What is the fastest Python PDF library?

PDF Oxide is the fastest Python PDF library, with 0.8ms mean text extraction time — 5.8× faster than PyMuPDF (4.6ms) and 15× faster than pypdf (12.1ms). Benchmarked on 3,830 real-world PDFs with 100% pass rate.

Is PDF Oxide free for commercial use?

Yes. PDF Oxide is MIT licensed — free for all uses including commercial products, SaaS, and proprietary software. No license fees, no sales calls, no AGPL restrictions.

Can PDF Oxide handle scanned PDFs with OCR?

Yes. PDF Oxide includes built-in OCR via PaddleOCR and ONNX Runtime. No Tesseract installation needed — just pip install pdf_oxide and use extract_text_ocr(). Supports PP-OCRv3, v4, and v5 models.

Does PDF Oxide support XFA forms?

Yes. PDF Oxide is the only Python PDF library that can detect, analyze, and extract data from XFA forms (XML Forms Architecture).

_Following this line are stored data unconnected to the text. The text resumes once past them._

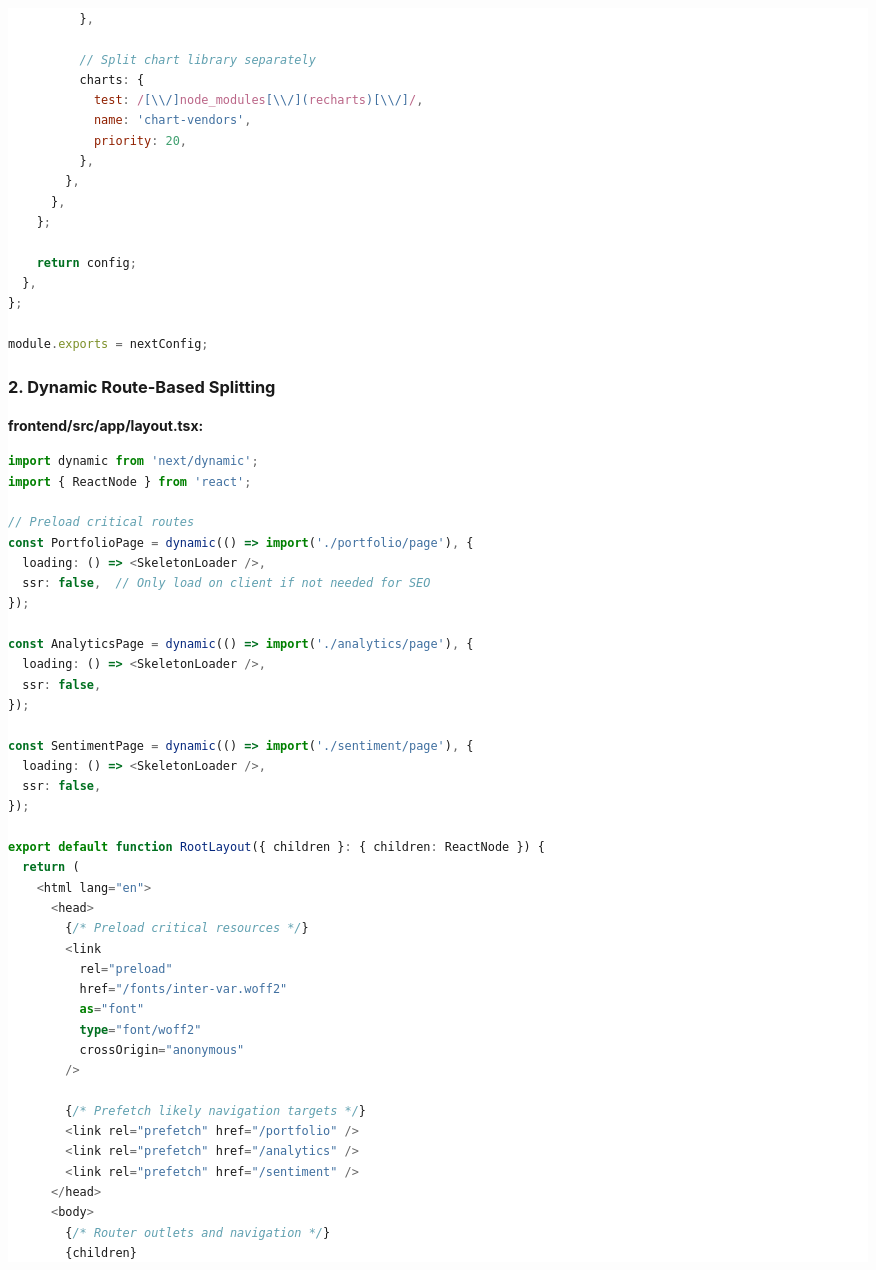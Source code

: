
 ```javascript
          },
          
          // Split chart library separately
          charts: {
            test: /[\\/]node_modules[\\/](recharts)[\\/]/,
            name: 'chart-vendors',
            priority: 20,
          },
        },
      },
    };
    
    return config;
  },
};

module.exports = nextConfig;
```

### 2. Dynamic Route-Based Splitting

**frontend/src/app/layout.tsx:**

```typescript
import dynamic from 'next/dynamic';
import { ReactNode } from 'react';

// Preload critical routes
const PortfolioPage = dynamic(() => import('./portfolio/page'), {
  loading: () => <SkeletonLoader />,
  ssr: false,  // Only load on client if not needed for SEO
});

const AnalyticsPage = dynamic(() => import('./analytics/page'), {
  loading: () => <SkeletonLoader />,
  ssr: false,
});

const SentimentPage = dynamic(() => import('./sentiment/page'), {
  loading: () => <SkeletonLoader />,
  ssr: false,
});

export default function RootLayout({ children }: { children: ReactNode }) {
  return (
    <html lang="en">
      <head>
        {/* Preload critical resources */}
        <link
          rel="preload"
          href="/fonts/inter-var.woff2"
          as="font"
          type="font/woff2"
          crossOrigin="anonymous"
        />
        
        {/* Prefetch likely navigation targets */}
        <link rel="prefetch" href="/portfolio" />
        <link rel="prefetch" href="/analytics" />
        <link rel="prefetch" href="/sentiment" />
      </head>
      <body>
        {/* Router outlets and navigation */}
        {children}
```
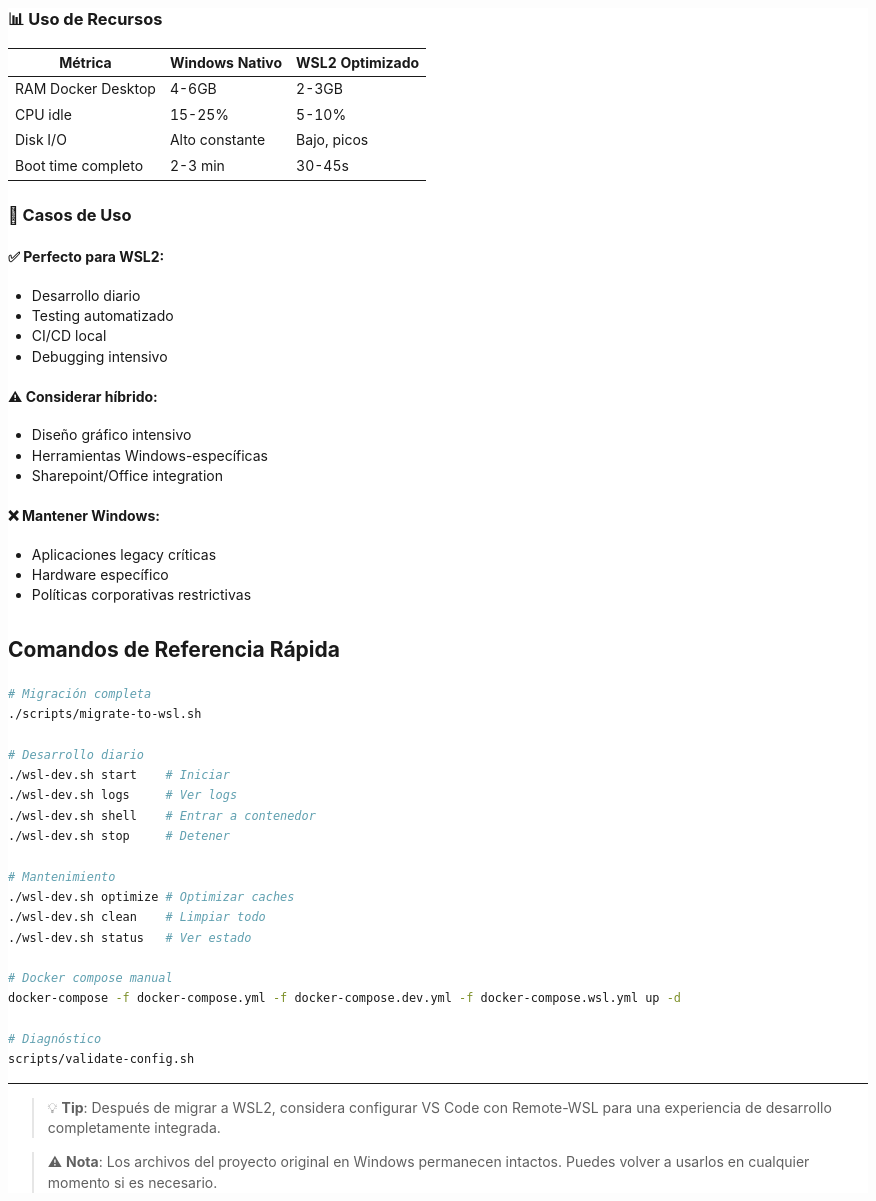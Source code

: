 ### 📊 Uso de Recursos

| Métrica | Windows Nativo | WSL2 Optimizado |
|---------|----------------|-----------------|
| RAM Docker Desktop | 4-6GB | 2-3GB |
| CPU idle | 15-25% | 5-10% |
| Disk I/O | Alto constante | Bajo, picos |
| Boot time completo | 2-3 min | 30-45s |

### 🎯 Casos de Uso

#### ✅ Perfecto para WSL2:
- Desarrollo diario
- Testing automatizado
- CI/CD local
- Debugging intensivo

#### ⚠️ Considerar híbrido:
- Diseño gráfico intensivo
- Herramientas Windows-específicas
- Sharepoint/Office integration

#### ❌ Mantener Windows:
- Aplicaciones legacy críticas
- Hardware específico
- Políticas corporativas restrictivas

## Comandos de Referencia Rápida

```bash
# Migración completa
./scripts/migrate-to-wsl.sh

# Desarrollo diario
./wsl-dev.sh start    # Iniciar
./wsl-dev.sh logs     # Ver logs
./wsl-dev.sh shell    # Entrar a contenedor
./wsl-dev.sh stop     # Detener

# Mantenimiento
./wsl-dev.sh optimize # Optimizar caches
./wsl-dev.sh clean    # Limpiar todo
./wsl-dev.sh status   # Ver estado

# Docker compose manual
docker-compose -f docker-compose.yml -f docker-compose.dev.yml -f docker-compose.wsl.yml up -d

# Diagnóstico
scripts/validate-config.sh
```

---

> 💡 **Tip**: Después de migrar a WSL2, considera configurar VS Code con Remote-WSL para una experiencia de desarrollo completamente integrada.

> ⚠️ **Nota**: Los archivos del proyecto original en Windows permanecen intactos. Puedes volver a usarlos en cualquier momento si es necesario.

PyMuPDF, pypdf, pdfplumber, and pdfminer cannot read XFA form data.

How does PDF Oxide compare to PyMuPDF?

PDF Oxide is 5.8× faster than PyMuPDF (0.8ms vs 4.6ms mean), has a 100% pass rate vs 99.3%, and is MIT licensed vs PyMuPDF's AGPL-3.0. PDF Oxide also has built-in Markdown/HTML output and XFA form support that PyMuPDF lacks.

Can PDF Oxide convert PDF to Markdown?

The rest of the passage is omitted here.